Researchers in the Retinal Biology Program in Neuroscience of the Wayne State University Department of Neurology have developed a novel biomarker for Parkinson's disease.
Using three dimensional optical-coherence tomography, or OCT, Omar Khan, M.D., professor and chair of Neurology, published "Characterization of Retinal Architecture in Parkinson's Disease" in the May issue of the Journal of the Neurological Sciences.
"Optical coherence tomography provides a unique opportunity to investigate retinal morphology relevant to neuronal function and synaptic transmission," Dr. Khan said. "Advances in intra-retinal segmentation have created opportunities for investigating neurodegenerative disorders, including Parkinson's disease, with the potential to develop biomarkers."
The aggregation of alpha-synuclein, a presynaptic neuronal protein linked genetically and neuropathologically to Parkinson's disease, plays a central role in the etiology of the condition and forms aggregates in Lewy bodies in the brain and retina, Dr. Khan explained. Lewy bodies are abnormal aggregates of protein that develop inside nerve cells in Parkinson's disease and some dementia disorders. Compared to age-matched healthy controls, patients with Parkinson's disease demonstrated thickening of the layer know as outer plexiform layer, a layer of neuronal synapses contained in the retina. Human autopsy studies, as well as tissue mRNA studies, have localized alpha-synuclein in the deeper layers of retina, including the outer plexiform layer.
"This is the first study in Parkinson's disease that shows that enlargement of the outer plexiform layer may represent a potential biomarker of a-synuclein aggregation. This may have significant clinical implications on diagnosing and monitoring disease progression in Parkinson's disease," Dr. Khan said.
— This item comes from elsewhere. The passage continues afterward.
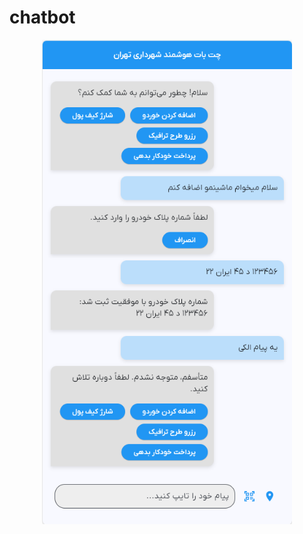 # chatbot

<div align="center">
  <center><img src="screenshots/chat.PNG" width="400"></center>
</div>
Several clinical approaches based on vaccinating against alpha-synuclein aggregation are under way. "Our novel biomarker discovery of alpha-synuclein detection in the retina in Parkinson's disease provides an easy and reliable method to monitor response to alpha-synuclein vaccination therapeutic strategy is Parkinson's disease, Dr. Khan said.
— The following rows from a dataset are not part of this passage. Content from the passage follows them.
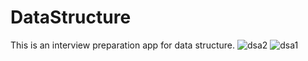 # DataStructure
This is an interview preparation app for data structure.
![dsa2](https://user-images.githubusercontent.com/27333071/41361039-b34450f4-6f4b-11e8-8b92-2e5d0e5460ce.png)
![dsa1](https://user-images.githubusercontent.com/27333071/41361044-b3c74176-6f4b-11e8-85eb-36bf9e001042.png)
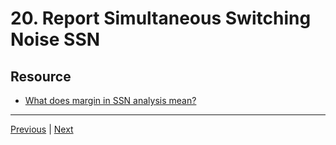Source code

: # 20. Report Simultaneous Switching Noise SSN

## Resource

-   [What does margin in SSN analysis mean?](https://support.xilinx.com/s/article/44394?language=en_US)

---

[Previous](./19_Perform-a-Design-Rules-Check.md) | [Next](./21_Generate-Contraints-File-and-Top-Level-HDL-File.md)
Commenting on the study, Dr. Edwin George, Director of the Movement Disorders Center, Department of Neurology, said,
"Our findings warrant larger prospective studies that include clinical and other investigations of the anterior visual pathway in Parkinson's disease," said Edwin George, M.D., Ph.D., assistant professor of Neurology and director of the department's Movement Disorders Center. "In particular, we are intrigued by the in-vivo detection of alpha-synuclein, which opens the door for this unique biomarker development in Parkinson's disease."
The study exemplifies the translational research conducted by the Retinal Biology Program in Neuroscience in the Department of Neurology. "This was a team effort and several researchers contributed to the success of the study, including collaborators from Duke University and University of Texas Southwestern," Dr. Khan said. "Our Retinal Biology Program, led by research investigator Jessica Chorostecki, the lead author of the study, is now poised to conduct cutting-edge translational research leading to biomarker and therapeutic development using retinal characterization of neurodegenerative diseases."
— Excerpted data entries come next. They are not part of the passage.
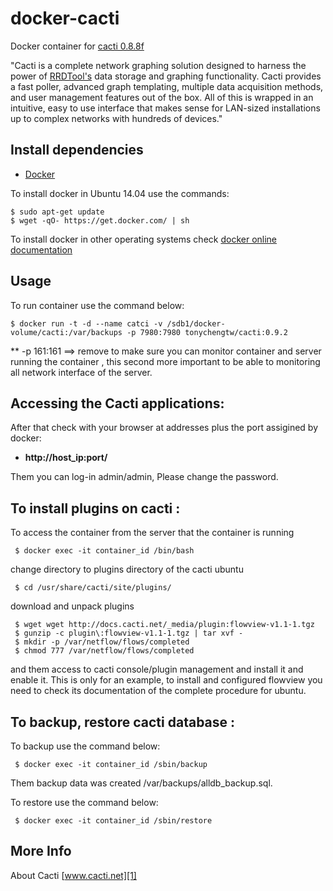 # docker-cacti

Docker container for [cacti 0.8.8f][3]

"Cacti is a complete network graphing solution designed to harness the power of [RRDTool's][6] data storage and graphing functionality. Cacti provides a fast poller, advanced graph templating, multiple data acquisition methods, and user management features out of the box. All of this is wrapped in an intuitive, easy to use interface that makes sense for LAN-sized installations up to complex networks with hundreds of devices."

## Install dependencies

  - [Docker][2]

To install docker in Ubuntu 14.04 use the commands:

    $ sudo apt-get update
    $ wget -qO- https://get.docker.com/ | sh

 To install docker in other operating systems check [docker online documentation][4]

## Usage

To run container use the command below:

    $ docker run -t -d --name catci -v /sdb1/docker-volume/cacti:/var/backups -p 7980:7980 tonychengtw/cacti:0.9.2

** -p 161:161  ==> remove to make sure you can monitor container and server running the container , this second more important to be able to monitoring all network interface of the server.

## Accessing the Cacti applications:

After that check with your browser at addresses plus the port assigined by docker:

  - **http://host_ip:port/**

Them you can log-in admin/admin, Please change the password.

## To install plugins on cacti :

To access the container from the server that the container is running

     $ docker exec -it container_id /bin/bash

change directory to plugins directory of the cacti ubuntu

     $ cd /usr/share/cacti/site/plugins/

download and unpack plugins

     $ wget wget http://docs.cacti.net/_media/plugin:flowview-v1.1-1.tgz
     $ gunzip -c plugin\:flowview-v1.1-1.tgz | tar xvf -
     $ mkdir -p /var/netflow/flows/completed
     $ chmod 777 /var/netflow/flows/completed

and them access to cacti console/plugin management and install it and enable it. This is only for an example, to install and configured flowview you need to check its documentation of the complete procedure for ubuntu.  

## To backup, restore cacti database :

To backup use the command below:

     $ docker exec -it container_id /sbin/backup

Them backup data was created /var/backups/alldb_backup.sql.

To restore use the command below:

     $ docker exec -it container_id /sbin/restore

## More Info

About Cacti [www.cacti.net][1]

[1]:http://www.cacti.net/
[2]:https://www.docker.com
[3]:http://www.cacti.net/release_notes_0_8_8f.php
[4]:http://docs.docker.com
[5]:https://github.com/QuantumObject/docker-cacti
[6]:http://oss.oetiker.ch/rrdtool
[7]:https://www.quantumobject.org/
Dr. Khan, who also is director of the Sastry Foundation Advanced Imaging Laboratory, thanked the Sastry family for its generosity.
"In the two years since the program was established, we have embarked on an ambitious and successful program investigating Parkinson's disease using both brain magnetic resonance imaging and retinal imaging. This has also opened the door to investigate neurodegenerative disorders, including Alzheimer's disease and Huntington's disease," said Navid Seraji-Bozorgzad, M.D., assistant professor of Neurology and associate director of the Sastry Foundation Advanced Imaging Laboratory.